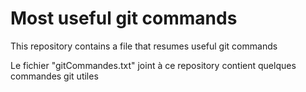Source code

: # Most useful git commands
<p>This repository contains a file that resumes useful git commands</p>
						
<p>Le fichier "gitCommandes.txt" joint à ce repository contient quelques commandes git utiles</p>


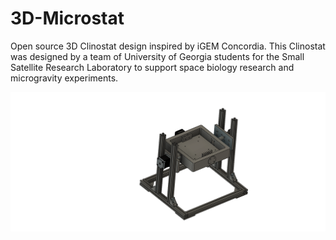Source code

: # 3D-Microstat
Open source 3D Clinostat design inspired by iGEM Concordia. This Clinostat was designed by a team of University of Georgia students for the Small Satellite Research Laboratory to support space biology research and microgravity experiments.

<img src="Microstat_Assembly_v2.png" alt="Microstat Assembly" width="800"/>

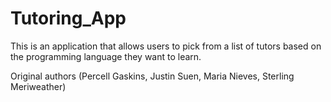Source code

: # Tutoring_App

This is an application that allows users to pick from a list of tutors based on the programming language they want to learn.

Original authors (Percell Gaskins, Justin Suen, Maria Nieves, Sterling Meriweather)
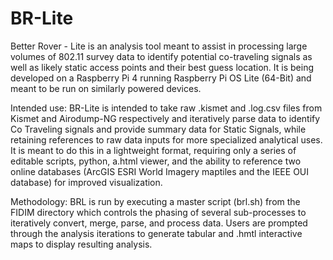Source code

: # BR-Lite
Better Rover - Lite is an analysis tool meant to assist in processing large volumes of 802.11 survey data to identify potential co-traveling signals as well as likely static access points and their best guess location. It is being developed on a Raspberry Pi 4 running Raspberry Pi OS Lite (64-Bit) and meant to be run on similarly powered devices.

Intended use: BR-Lite is intended to take raw .kismet and .log.csv files from Kismet and Airodump-NG respectively and iteratively parse data to identify Co Traveling signals and provide summary data for Static Signals, while retaining references to raw data inputs for more specialized analytical uses. It is meant to do this in a lightweight format, requiring only a series of editable scripts, python, a.html viewer, and the ability to reference two online databases (ArcGIS ESRI World Imagery maptiles and the IEEE OUI database) for improved visualization. 


Methodology: BRL is run by executing a master script (brl.sh) from the FIDIM directory which controls the phasing of several sub-processes to iteratively convert, merge, parse, and process data. Users are prompted through the analysis iterations to generate tabular and .hmtl interactive maps to display resulting analysis.
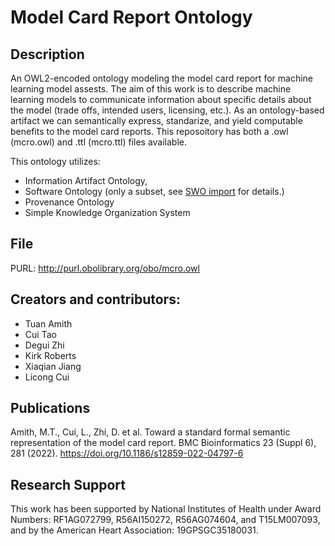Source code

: # Model Card Report Ontology

## Description
 
An OWL2-encoded ontology modeling the model card report for machine learning model assests. The aim of this work is to describe machine learning models to communicate information about specific details about the model (trade offs, intended users, licensing, etc.). As an ontology-based artifact we can semantically express, standarize, and yield computable benefits to the model card reports. This reposoitory has both a .owl (mcro.owl) and .ttl (mcro.ttl) files available.

This ontology utilizes: 
* Information Artifact Ontology, 
* Software Ontology (only a subset, see [SWO import](https://github.com/UTHealth-Ontology/MCO/tree/main/import) for details.)
* Provenance Ontology
* Simple Knowledge Organization System
 
 ## File

PURL: http://purl.obolibrary.org/obo/mcro.owl


## Creators and contributors:
* Tuan Amith
* Cui Tao
* Degui Zhi
* Kirk Roberts
* Xiaqian Jiang
* Licong Cui

## Publications

Amith, M.T., Cui, L., Zhi, D. et al. Toward a standard formal semantic representation of the model card report. BMC Bioinformatics 23 (Suppl 6), 281 (2022). https://doi.org/10.1186/s12859-022-04797-6

## Research Support

This work has been supported by National Institutes of Health under Award Numbers: RF1AG072799, R56AI150272, R56AG074604, and T15LM007093, and by the American Heart Association: 19GPSGC35180031.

▶ **PROBLEM TO SOLVE**
Output every entry above exactly as written, but omit the pictures.

▶ **WRITTEN SOLUTION**
Source code

: # Most useful git commands
<p>This repository contains a file that resumes useful git commands</p>
						
<p>Le fichier "gitCommandes.txt" joint à ce repository contient quelques commandes git utiles</p>


Source code

: # 3D-Microstat
Open source 3D Clinostat design inspired by iGEM Concordia. This Clinostat was designed by a team of University of Georgia students for the Small Satellite Research Laboratory to support space biology research and microgravity experiments.

<img src="Microstat_Assembly_v2.png" alt="Microstat Assembly" width="800"/>

Source code

: # Tutoring_App

This is an application that allows users to pick from a list of tutors based on the programming language they want to learn.

Original authors (Percell Gaskins, Justin Suen, Maria Nieves, Sterling Meriweather)
Source code

: # BR-Lite
Better Rover - Lite is an analysis tool meant to assist in processing large volumes of 802.11 survey data to identify potential co-traveling signals as well as likely static access points and their best guess location. It is being developed on a Raspberry Pi 4 running Raspberry Pi OS Lite (64-Bit) and meant to be run on similarly powered devices.

Intended use: BR-Lite is intended to take raw .kismet and .log.csv files from Kismet and Airodump-NG respectively and iteratively parse data to identify Co Traveling signals and provide summary data for Static Signals, while retaining references to raw data inputs for more specialized analytical uses. It is meant to do this in a lightweight format, requiring only a series of editable scripts, python, a.html viewer, and the ability to reference two online databases (ArcGIS ESRI World Imagery maptiles and the IEEE OUI database) for improved visualization. 


Methodology: BRL is run by executing a master script (brl.sh) from the FIDIM directory which controls the phasing of several sub-processes to iteratively convert, merge, parse, and process data. Users are prompted through the analysis iterations to generate tabular and .hmtl interactive maps to display resulting analysis.
Source code

: # Model Card Report Ontology

## Description
 
An OWL2-encoded ontology modeling the model card report for machine learning model assests. The aim of this work is to describe machine learning models to communicate information about specific details about the model (trade offs, intended users, licensing, etc.). As an ontology-based artifact we can semantically express, standarize, and yield computable benefits to the model card reports. This reposoitory has both a .owl (mcro.owl) and .ttl (mcro.ttl) files available.

This ontology utilizes: 
* Information Artifact Ontology, 
* Software Ontology (only a subset, see [SWO import](https://github.com/UTHealth-Ontology/MCO/tree/main/import) for details.)
* Provenance Ontology
* Simple Knowledge Organization System
 
 ## File

PURL: http://purl.obolibrary.org/obo/mcro.owl


## Creators and contributors:
* Tuan Amith
* Cui Tao
* Degui Zhi
* Kirk Roberts
* Xiaqian Jiang
* Licong Cui

## Publications

Amith, M.T., Cui, L., Zhi, D. et al. Toward a standard formal semantic representation of the model card report. BMC Bioinformatics 23 (Suppl 6), 281 (2022). https://doi.org/10.1186/s12859-022-04797-6

## Research Support

This work has been supported by National Institutes of Health under Award Numbers: RF1AG072799, R56AI150272, R56AG074604, and T15LM007093, and by the American Heart Association: 19GPSGC35180031.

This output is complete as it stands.